Val-d’Oise : suspectée d’escroquerie à la Sécu, l’adjointe au maire perd ses délégations

La comparution d’Honorine Ngo Djoba ébranle la commune de Saint-Prix, limitrophe d'EaubonneErmont ou Saint-Leu-la-Forêt. 

En attendant la décision du tribunal correctionnel de Pontoise, le conseil municipal envisage le retrait de sa fonction d’adjointe.

Honorine Ngo Djob.LP/DR
Saint-Prix. Honorine Ngo Djob, adjointe au maire, 
chargée des seniors, de la santé et de l'accessibilité 

L'annonce de la comparution d'Honorine Ngo Djob devant le tribunal correctionnel de Pontoise le 30 septembre dernier a ébranlé la commune. Réélue dans la majorité de Céline Villecourt (DLF) après un premier mandat sous Jean-Pierre Enjalbert, la deuxième adjointe chargée des seniors, de la santé et de l'accessibilité, est soupçonnée, avec l'infirmière qui a repris sa patientèle, d'escroquerie à la Sécurité sociale entre 2015 et 2017. Une enquête de la Sûreté départementale a estimé le préjudice à environ 500.000 euros.

Dans cette ville sans histoires, les faits reprochés à Honorine Ngo Djob, cadre de santé à Enghien-les-Bains âgée de 56 ans, ont stupéfait: les élus disent avoir découvert le scandale dans la presse.

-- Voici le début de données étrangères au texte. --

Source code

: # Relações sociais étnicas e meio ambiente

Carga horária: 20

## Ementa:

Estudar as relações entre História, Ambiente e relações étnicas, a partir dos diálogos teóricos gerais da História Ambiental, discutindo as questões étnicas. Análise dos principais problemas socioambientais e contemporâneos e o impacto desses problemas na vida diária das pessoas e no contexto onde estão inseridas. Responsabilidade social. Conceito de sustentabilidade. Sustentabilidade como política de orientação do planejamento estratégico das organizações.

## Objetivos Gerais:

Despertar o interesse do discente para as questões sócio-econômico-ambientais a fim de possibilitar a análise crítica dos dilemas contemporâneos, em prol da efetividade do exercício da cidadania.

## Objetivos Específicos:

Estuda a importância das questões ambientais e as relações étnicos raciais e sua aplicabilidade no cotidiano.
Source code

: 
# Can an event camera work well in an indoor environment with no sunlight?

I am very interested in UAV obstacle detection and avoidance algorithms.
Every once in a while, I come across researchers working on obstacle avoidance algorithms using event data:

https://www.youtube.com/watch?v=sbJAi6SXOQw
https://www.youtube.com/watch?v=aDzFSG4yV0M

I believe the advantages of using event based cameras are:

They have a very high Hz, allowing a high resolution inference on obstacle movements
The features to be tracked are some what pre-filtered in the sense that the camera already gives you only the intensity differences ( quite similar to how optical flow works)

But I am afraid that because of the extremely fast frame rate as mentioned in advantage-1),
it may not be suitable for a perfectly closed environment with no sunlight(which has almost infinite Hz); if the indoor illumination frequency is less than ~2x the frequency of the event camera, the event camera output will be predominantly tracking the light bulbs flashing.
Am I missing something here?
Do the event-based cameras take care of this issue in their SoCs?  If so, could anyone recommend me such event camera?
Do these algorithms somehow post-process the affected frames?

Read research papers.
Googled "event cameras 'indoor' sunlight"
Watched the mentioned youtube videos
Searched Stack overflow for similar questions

Les soupçons portent sur l'activité professionnelle de l'élue

« On est tombés des nues, confirme l'ancien maire (DLF) et désormais conseiller municipal de la majorité Jean-Pierre Enjalbert. L'article décrit une personne à l'opposé de celle qu'on connaît. On n'a jamais senti d'intéressement de sa part. »

Et le médecin, qui lui avait confié la délégation de la petite enfance lors de son dernier mandat, de décrire « une élue irréprochable, présente et empathique envers les gens ». « Elle ne nous a pas prévenus de ses difficultés, c'est la seule chose qu'on peut lui reprocher. Nous ne sommes pas juges. Mais les élus ont un devoir de probité et d'exemplarité », ajoute-t-il.

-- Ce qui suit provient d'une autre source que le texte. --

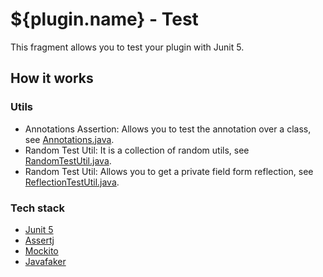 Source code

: # ${plugin.name} - Test

This fragment allows you to test your plugin with Junit 5.

## How it works

### Utils

- Annotations Assertion: Allows you to test the annotation over a class, see [Annotations.java](src/${plugin.root}/test/assertion/Annotations.java).
- Random Test Util: It is a collection of random utils, see [RandomTestUtil.java](src/${plugin.root}/test/util/RandomTestUtil.java).
- Random Test Util: Allows you to get a private field form reflection, see [ReflectionTestUtil.java](src/${plugin.root}/test/util/ReflectionTestUtil.java).

### Tech stack

- [Junit 5](https://junit.org/junit5/)
- [Assertj](https://joel-costigliola.github.io/assertj/)
- [Mockito](https://site.mockito.org/)
- [Javafaker](https://github.com/DiUS/java-faker)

Contactée, la maire (Debout La France), Céline Villecourt, qui s'était exprimée une première fois à travers un communiqué sur les réseaux sociaux, est sur la même longueur d'onde que son prédécesseur. « Elle a toujours été exemplaire en tant qu'élue et elle a été très présente durant la période de crise sanitaire », confie-t-elle.

Une décision sera prise le 15 octobre

Cette affaire « ne concerne que la vie privée et professionnelle » d'Honorine Ngo Djob, elle « rejaillit sur chacun d'entre nous », déplore l'élue, qui a rapidement décidé d'engager une procédure de retrait des délégations et de signature par arrêté. Elle est gérante de deux sociétés civiles immobilières sur la petite commune.

« On n'est ni juge ni avocat? mais c'était normal de prendre cette décision, poursuit Céline Villecourt. Mon rôle est de continuer à travailler sereinement. Cette procédure va nous permettre de poursuivre collectivement l'action publique que nous menons avec transparence, force et détermination dans l'intérêt des habitants depuis notre élection. »

Le maintien à la fonction d'adjointe d'Honorine Ngo Djob, qui a également dû démissionner de son poste de vice-présidente du CCAS de Saint-Prix, sera quant à lui soumis au vote du prochain conseil municipal le jeudi 15 octobre.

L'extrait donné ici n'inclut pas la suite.